%%
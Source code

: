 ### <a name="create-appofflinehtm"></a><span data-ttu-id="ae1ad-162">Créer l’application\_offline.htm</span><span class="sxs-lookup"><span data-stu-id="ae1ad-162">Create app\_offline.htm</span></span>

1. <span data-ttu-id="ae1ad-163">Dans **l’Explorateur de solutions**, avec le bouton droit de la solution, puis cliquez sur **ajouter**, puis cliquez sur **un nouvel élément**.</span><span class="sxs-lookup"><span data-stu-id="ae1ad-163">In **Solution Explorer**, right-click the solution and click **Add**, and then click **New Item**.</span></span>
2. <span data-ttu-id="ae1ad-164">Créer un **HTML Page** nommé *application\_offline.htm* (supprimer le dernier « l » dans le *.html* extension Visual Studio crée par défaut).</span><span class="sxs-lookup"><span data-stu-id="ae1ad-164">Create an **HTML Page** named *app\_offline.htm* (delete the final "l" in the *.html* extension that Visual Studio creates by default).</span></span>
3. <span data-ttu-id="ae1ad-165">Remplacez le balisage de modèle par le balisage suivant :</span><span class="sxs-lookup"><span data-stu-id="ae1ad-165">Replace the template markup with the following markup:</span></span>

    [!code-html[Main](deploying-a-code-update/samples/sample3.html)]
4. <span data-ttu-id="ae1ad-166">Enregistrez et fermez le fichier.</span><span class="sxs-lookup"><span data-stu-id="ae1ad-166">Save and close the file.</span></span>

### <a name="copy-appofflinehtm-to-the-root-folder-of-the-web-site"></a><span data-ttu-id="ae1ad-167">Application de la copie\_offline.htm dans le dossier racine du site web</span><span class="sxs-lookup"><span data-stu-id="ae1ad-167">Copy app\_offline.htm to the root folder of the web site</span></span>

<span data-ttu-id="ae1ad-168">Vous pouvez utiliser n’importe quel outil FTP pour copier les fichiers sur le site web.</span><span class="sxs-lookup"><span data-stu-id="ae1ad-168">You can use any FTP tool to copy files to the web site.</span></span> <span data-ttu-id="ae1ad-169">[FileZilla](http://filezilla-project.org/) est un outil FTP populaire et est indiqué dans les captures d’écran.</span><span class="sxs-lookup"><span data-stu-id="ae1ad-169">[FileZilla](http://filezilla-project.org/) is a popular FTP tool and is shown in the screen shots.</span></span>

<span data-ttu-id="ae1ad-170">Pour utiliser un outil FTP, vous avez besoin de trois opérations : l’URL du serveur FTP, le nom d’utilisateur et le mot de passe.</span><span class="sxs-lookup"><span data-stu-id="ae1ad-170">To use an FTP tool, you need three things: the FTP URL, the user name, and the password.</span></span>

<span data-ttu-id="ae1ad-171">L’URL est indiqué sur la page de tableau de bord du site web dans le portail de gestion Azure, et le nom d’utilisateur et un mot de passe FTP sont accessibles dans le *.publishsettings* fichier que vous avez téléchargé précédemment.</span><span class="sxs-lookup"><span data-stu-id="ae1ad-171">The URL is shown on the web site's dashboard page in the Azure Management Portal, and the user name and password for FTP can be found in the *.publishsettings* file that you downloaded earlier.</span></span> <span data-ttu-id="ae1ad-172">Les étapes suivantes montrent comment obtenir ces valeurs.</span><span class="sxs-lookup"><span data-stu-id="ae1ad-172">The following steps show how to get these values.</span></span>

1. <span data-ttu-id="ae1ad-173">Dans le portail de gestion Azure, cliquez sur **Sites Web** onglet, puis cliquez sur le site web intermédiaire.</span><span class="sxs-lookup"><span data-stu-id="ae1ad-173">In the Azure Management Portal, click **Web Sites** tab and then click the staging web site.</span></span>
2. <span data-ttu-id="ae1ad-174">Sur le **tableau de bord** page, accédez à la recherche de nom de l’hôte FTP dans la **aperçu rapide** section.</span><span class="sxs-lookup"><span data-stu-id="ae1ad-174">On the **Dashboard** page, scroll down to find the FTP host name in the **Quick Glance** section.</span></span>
%%
▸ **Problem statement**
An exact reproduction of the listing is required, covering every entry.

▸ **Answer space**
Source code

: ### <a name="create-appofflinehtm"></a><span data-ttu-id="ae1ad-162">Créer l’application\_offline.htm</span><span class="sxs-lookup"><span data-stu-id="ae1ad-162">Create app\_offline.htm</span></span>

1. <span data-ttu-id="ae1ad-163">Dans **l’Explorateur de solutions**, avec le bouton droit de la solution, puis cliquez sur **ajouter**, puis cliquez sur **un nouvel élément**.</span><span class="sxs-lookup"><span data-stu-id="ae1ad-163">In **Solution Explorer**, right-click the solution and click **Add**, and then click **New Item**.</span></span>
2. <span data-ttu-id="ae1ad-164">Créer un **HTML Page** nommé *application\_offline.htm* (supprimer le dernier « l » dans le *.html* extension Visual Studio crée par défaut).</span><span class="sxs-lookup"><span data-stu-id="ae1ad-164">Create an **HTML Page** named *app\_offline.htm* (delete the final "l" in the *.html* extension that Visual Studio creates by default).</span></span>
3. <span data-ttu-id="ae1ad-165">Remplacez le balisage de modèle par le balisage suivant :</span><span class="sxs-lookup"><span data-stu-id="ae1ad-165">Replace the template markup with the following markup:</span></span>

    [!code-html[Main](deploying-a-code-update/samples/sample3.html)]
4. <span data-ttu-id="ae1ad-166">Enregistrez et fermez le fichier.</span><span class="sxs-lookup"><span data-stu-id="ae1ad-166">Save and close the file.</span></span>

### <a name="copy-appofflinehtm-to-the-root-folder-of-the-web-site"></a><span data-ttu-id="ae1ad-167">Application de la copie\_offline.htm dans le dossier racine du site web</span><span class="sxs-lookup"><span data-stu-id="ae1ad-167">Copy app\_offline.htm to the root folder of the web site</span></span>

<span data-ttu-id="ae1ad-168">Vous pouvez utiliser n’importe quel outil FTP pour copier les fichiers sur le site web.</span><span class="sxs-lookup"><span data-stu-id="ae1ad-168">You can use any FTP tool to copy files to the web site.</span></span> <span data-ttu-id="ae1ad-169">[FileZilla](http://filezilla-project.org/) est un outil FTP populaire et est indiqué dans les captures d’écran.</span><span class="sxs-lookup"><span data-stu-id="ae1ad-169">[FileZilla](http://filezilla-project.org/) is a popular FTP tool and is shown in the screen shots.</span></span>

<span data-ttu-id="ae1ad-170">Pour utiliser un outil FTP, vous avez besoin de trois opérations : l’URL du serveur FTP, le nom d’utilisateur et le mot de passe.</span><span class="sxs-lookup"><span data-stu-id="ae1ad-170">To use an FTP tool, you need three things: the FTP URL, the user name, and the password.</span></span>

<span data-ttu-id="ae1ad-171">L’URL est indiqué sur la page de tableau de bord du site web dans le portail de gestion Azure, et le nom d’utilisateur et un mot de passe FTP sont accessibles dans le *.publishsettings* fichier que vous avez téléchargé précédemment.</span><span class="sxs-lookup"><span data-stu-id="ae1ad-171">The URL is shown on the web site's dashboard page in the Azure Management Portal, and the user name and password for FTP can be found in the *.publishsettings* file that you downloaded earlier.</span></span> <span data-ttu-id="ae1ad-172">Les étapes suivantes montrent comment obtenir ces valeurs.</span><span class="sxs-lookup"><span data-stu-id="ae1ad-172">The following steps show how to get these values.</span></span>

1. <span data-ttu-id="ae1ad-173">Dans le portail de gestion Azure, cliquez sur **Sites Web** onglet, puis cliquez sur le site web intermédiaire.</span><span class="sxs-lookup"><span data-stu-id="ae1ad-173">In the Azure Management Portal, click **Web Sites** tab and then click the staging web site.</span></span>
2. <span data-ttu-id="ae1ad-174">Sur le **tableau de bord** page, accédez à la recherche de nom de l’hôte FTP dans la **aperçu rapide** section.</span><span class="sxs-lookup"><span data-stu-id="ae1ad-174">On the **Dashboard** page, scroll down to find the FTP host name in the **Quick Glance** section.</span></span>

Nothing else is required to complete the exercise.